François Hollande : un prédicateur en panne de crédibilité

En écoutant les voeux du président français François Hollande, au soir du 31 décembre 2012, beaucoup de Français ont apprécié l'homme. Un ton convaincu et chaleureux, une manière simple et soignée de leur adresser la parole, un bouquet de valeurs de bon aloi. Mais ils ont également ressenti un double malaise.

Le premier tient au décalage entre les promesses et le choc du réel. Tant d'espoirs déjà déçus. Avant même de réveillonner, c'était la gueule de bois, en direct, devant le spectre des ceintures à serrer d'un cran supplémentaire.

Le second, plus diffus, tient à l'épuisement d'une logique d'incantation politique. En écoutant le volontarisme étatique du président, on ne peut s'empêcher d'avoir le sentiment d'une histoire qui radote. Façon vieux disque rayé.

Bien qu'il ait pris soin de rappeler que l'Etat ne peut pas tout, François Hollande reste prisonnier d'un système de pensée qu'il a contribué à réactiver lors de la campagne électorale : ce que les sociologues et politologues appellent la "mission eschatologique de l'Etat" (1). En bon français, cela signifie un Etat en charge des destinées collectives, hérault des promesses d'un avenir meilleur. Un Etat émancipateur, voire un Etat sauveur, instrument de la providence immanente dont la volonté générale est l'expression ultime. On est loin d'une vision instrumentale et pragmatique des institutions. L'Etat, ici, est porteur de "rêve", ce "rêve français" que François Hollande voulait se voir "proclamé à la face du monde", un modèle de démocratie "plus forte que les religions" (2). Porteur de l'oracle républicain, le président se fait grand prêtre, en charge de l'universel républicain : n'en déplaise aux laïques, on n'est pas loin de la religion, même s'il s'agit d'une religion politique, sécularisée, qui n'a pas grand chose à voir avec les religions confessionnelles prêchées dans les églises, les mosquées, les synagogues ou les pagodes.

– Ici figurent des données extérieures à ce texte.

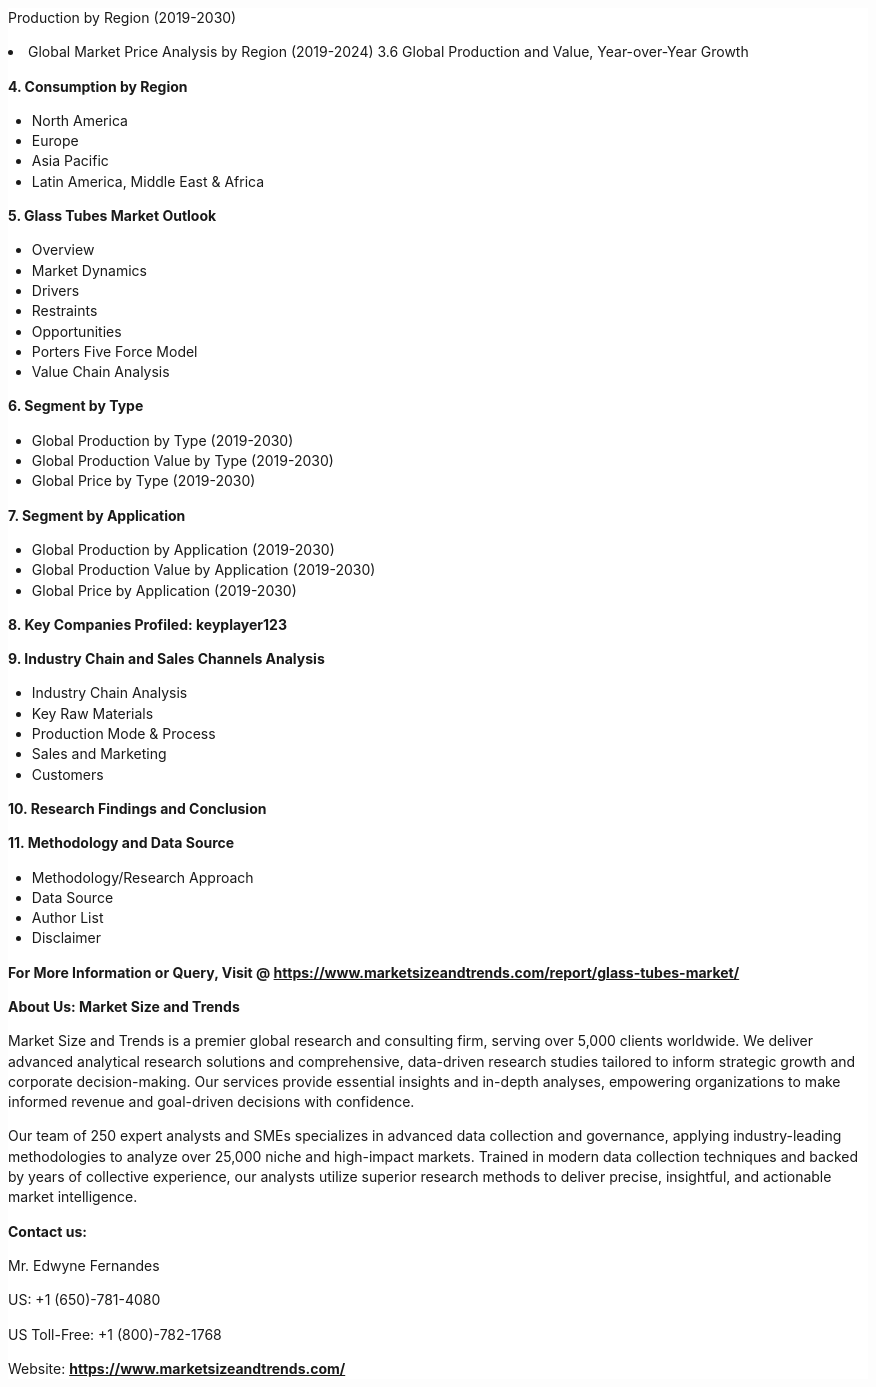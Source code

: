 Production by Region (2019-2030)</li><li>Global Market Price Analysis by Region (2019-2024) 3.6 Global Production and Value, Year-over-Year Growth</li></ul><p><strong>4. Consumption by Region</strong></p><ul><li>North America</li><li>Europe</li><li>Asia Pacific</li><li>Latin America, Middle East &amp; Africa</li></ul><p><strong>5. Glass Tubes Market Outlook</strong></p><ul><li>Overview</li><li>Market Dynamics</li><li>Drivers</li><li>Restraints</li><li>Opportunities</li><li>Porters Five Force Model</li><li>Value Chain Analysis&nbsp;</li></ul><p><strong>6. Segment by Type</strong></p><ul><li>Global Production by Type (2019-2030)</li><li>Global Production Value by Type (2019-2030)</li><li>Global Price by Type (2019-2030)</li></ul><p><strong>7. Segment by Application</strong></p><ul><li>Global Production by Application (2019-2030)</li><li>Global Production Value by Application (2019-2030)</li><li>Global Price by Application (2019-2030)</li></ul><p><strong>8. Key Companies Profiled: keyplayer123</strong></p><p><strong>9. Industry Chain and Sales Channels Analysis</strong></p><ul><li>Industry Chain Analysis</li><li>Key Raw Materials</li><li>Production Mode &amp; Process</li><li>Sales and Marketing</li><li>Customers</li></ul><p><strong>10. Research Findings and Conclusion</strong></p><p><strong>11. Methodology and Data Source</strong></p><ul><li>Methodology/Research Approach</li><li>Data Source</li><li>Author List</li><li>Disclaimer</li></ul></p><p><strong>For More Information or Query, Visit @ <a href="https://www.marketsizeandtrends.com/report/glass-tubes-market/">https://www.marketsizeandtrends.com/report/glass-tubes-market/</a></strong></p><p><strong>About Us: Market Size and Trends</strong></p><p>Market Size and Trends is a premier global research and consulting firm, serving over 5,000 clients worldwide. We deliver advanced analytical research solutions and comprehensive, data-driven research studies tailored to inform strategic growth and corporate decision-making. Our services provide essential insights and in-depth analyses, empowering organizations to make informed revenue and goal-driven decisions with confidence.</p><p>Our team of 250 expert analysts and SMEs specializes in advanced data collection and governance, applying industry-leading methodologies to analyze over 25,000 niche and high-impact markets. Trained in modern data collection techniques and backed by years of collective experience, our analysts utilize superior research methods to deliver precise, insightful, and actionable market intelligence.</p><p><strong>Contact us:</strong></p><p>Mr. Edwyne Fernandes</p><p>US: +1 (650)-781-4080</p><p>US Toll-Free: +1 (800)-782-1768</p><p>Website: <strong><a href="https://www.marketsizeandtrends.com/">https://www.marketsizeandtrends.com/</a></strong></p>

Le locataire actuel du Palais de l'Elysée a usé et abusé de ce registre, réactivant, façon "curé socialiste", le messianisme politique d'un certain François Mitterrand. Mais Hollande n'est pas Mitterrand, et 2012 n'est plus 1981. Dans l'intervalle, la pression fiscale s'est accrue, la nomenklatura politique a grandi plus vite que la démographie nationale, la classe politique n'a pas brillé par son renouvellement (3). Par ailleurs, le double effet de la globalisation (qui relativise l'exception politique française) et de la crise financière mondiale (qui oblige à rompre la spirale de l'endettement) ont porté un coup fatal au mythe d'un Etat-Père Noël. Aucun Français n'imagine aujourd'hui que la distribution d'emplois aidés ("contrats d'avenir"), financés par l'argent des contribuables, résoudra le chômage.

Dans une société de l'information où l'héroïsation du pouvoir devient intenable, on sait désormais que le roi est nu. Les Françaises et Français méritent dès lors qu'on cesse de les prendre pour des enfants crédules, et qu'on leur offre un Etat moins doctrinaire, qui gagne en honnête pragmatisme ce qu'il perd en gargarismes grandiloquents. Prisonnier de ses choix tactiques, François Hollande a raté ce virage.

 

(1) Voir par exemple Jean-Paul Willaime, “État, éthique et religion”, Cahiers internationaux de sociologie, Vol.LXXXVIII, 1990.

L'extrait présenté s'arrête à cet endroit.